Performance degraded with belief depth for both models, confirming known recursive depth failures. However, o3-mini showed an unexpected rebound at 4th-order Tell conditions (54.75% to 71.67%), suggesting model-specific capabilities not fully understood yet.
One-shot PoT did not outperform CoT, likely because o3-mini's token limits are stressed by the verbose code examples, neutralising PoT's structural advantage. The lesson: prompt structure interacts with model capacity in non-obvious ways.
04. Part II: The Collective Mind Benchmark
No prior benchmark formally evaluates collective mind reasoning in LLMs, the capacity to predict how group dynamics (not just dyadic belief attribution) shape behaviour. I designed one.
The benchmark presents each model with three multi-agent scenarios drawn from recognisable social contexts (a group presentation conflict, a resource allocation debate in a student club, a public endorsement at a meeting). Each scenario involves three agents: A must predict what B will do, given B's relationship with C. The key insight is that the relationship, not just the facts, determines the prediction.
I manipulated three relational variables in a 3x2x2 factorial design (12 conditions per scenario):
- →Emotional Valence: positive, neutral, or negative relationship between B and C
- →Power Hierarchy: equal vs. hierarchical relationship
- →Visibility: public (relationship known to others) vs. private
05. Part II: Key Findings
Both models performed well above the 8.33% chance baseline, validating that the benchmark elicits construct-sensitive variance rather than random responding.
Positive valence was the hardest condition for both models, especially GPT-3.5-turbo (0% accuracy in positive-equal-private, 33% in positive-public). Neutral valence was easiest. This suggests models may not reliably distinguish strategic compliance from genuine warmth, a meaningful failure mode for therapeutic or coaching agents.
Hierarchical power conditions led to unexpected accuracy drops, particularly combined with private visibility. Hierarchical-private is intuitively a harder inference scenario, and the models' errors were patterned, suggesting the difficulty is structural rather than random.
Public visibility consistently outperformed private, which makes sense: public relationships provide more explicit textual cues. The surprise was that positive-equal-public, which should be the easiest combination, scored 0% for o3-mini, pointing to specific interaction effects that warrant further investigation.

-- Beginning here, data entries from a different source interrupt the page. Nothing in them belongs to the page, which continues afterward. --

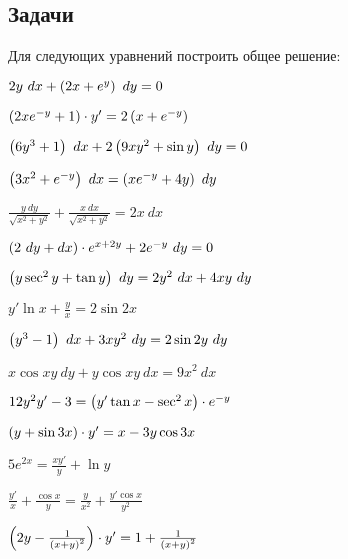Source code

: \subsection{Задачи}
	
	Для следующих уравнений построить общее решение:
	\begin{multicols}{2}
		\begin{enumtasks}

			\label{firstorder:totalderiv}
			\item \( 2y ~ dx + \left( 2x + e^{y} \right) ~ dy = 0 \) 												%
			\item \( \left( 2x e^{-y} + 1 \right) \cdot y' = 2 \left( x + e^{-y} \right) \) 								%
			\item \( \left( 6y^3 + 1 \right) ~ dx + 2\left( 9xy^2 + \sin{y} \right) ~ dy = 0 \) 							%
			\item \( \left( 3x^2 + e^{-y} \right) ~ dx = \left( x e^{-y} + 4y \right) ~ dy \) 							%
			\item \( \frac{y ~ dy}{\sqrt{x^2 + y^2}} + \frac{x ~ dx}{\sqrt{x^2 + y^2}} = 2x ~ dx \) 		%
			\item \( \left( 2 ~ dy + dx \right) \cdot e^{x + 2y} + 2e^{-y} ~ dy = 0 \) 							%
			\item \( \left( y \sec^2{y} + \tan{y} \right) ~ dy = 2y^2 ~ dx + 4xy ~ dy \) 							%
			\item \( y' \ln{x} + \frac{y}{x} = 2 \sin{2x} \) 												%
			\item \( \left( y^3 - 1 \right) ~ dx + 3xy^2 ~ dy = 2 \sin{2y} ~ dy \) 								%
			\item \( x \cos{xy} ~ dy + y \cos{xy} ~ dx = 9x^2 ~ dx \) 										%
			\item \( 12y^2 y' - 3 = \left( y' \tan{x} - \sec^2{x} \right) \cdot e^{-y} \) 							%
			\item \( \left( y + \sin{3x} \right) \cdot y' = x - 3y \cos{3x} \) 									%
			\item \( 5e^{2x} = \frac{xy'}{y} + \ln{y} \) 													%
			\item \( \frac{y'}{x} + \frac{\cos{x}}{y} = \frac{y}{x^2} + \frac{y' \cos{x}}{y^2} \) 			%
			\item \( \left( 2y - \frac{1}{\left( x + y \right)^2} \right) \cdot y' = 1 + \frac{1}{\left( x + y \right)^2} \) 	%

\end{enumtasks}
\end{multicols}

06. What This Means for AI Product Design
The results carry direct implications for anyone building AI systems that interact with humans in social contexts. Prompt structure is not neutral: how you scaffold reasoning changes what a model tracks and whether it can hold nested mental states stable under complexity.
- →Task-dependent prompting: PoT works better for structured belief tracking; CoT's advantage is preserved better across temperatures. Model selection and prompt design are coupled decisions.
- →Social context matters: LLMs don't reason uniformly across relational conditions. Positive emotional framing and private relationship dynamics are systematic blind spots; designers should test for these explicitly.
- →Architecture matters too: o3-mini's gains over GPT-3.5 suggest that reasoning-optimised training (beyond simple scale) is what moves the needle on ToM tasks.
Together, the findings suggest that current LLMs have partial but fragile social reasoning capacities. Further progress likely requires architectural innovations beyond prompt-level scaffolding, a finding with implications for how AI evaluation benchmarks should be designed.
07. Reflections
This project sharpened my conviction that good AI evaluation is a design problem, not just a statistics problem. The most interesting findings came not from the metrics themselves, but from the unexpected interaction effects: models failing on conditions that should be easy, or recovering on conditions that should be hard. That's where the real story about intelligence lives.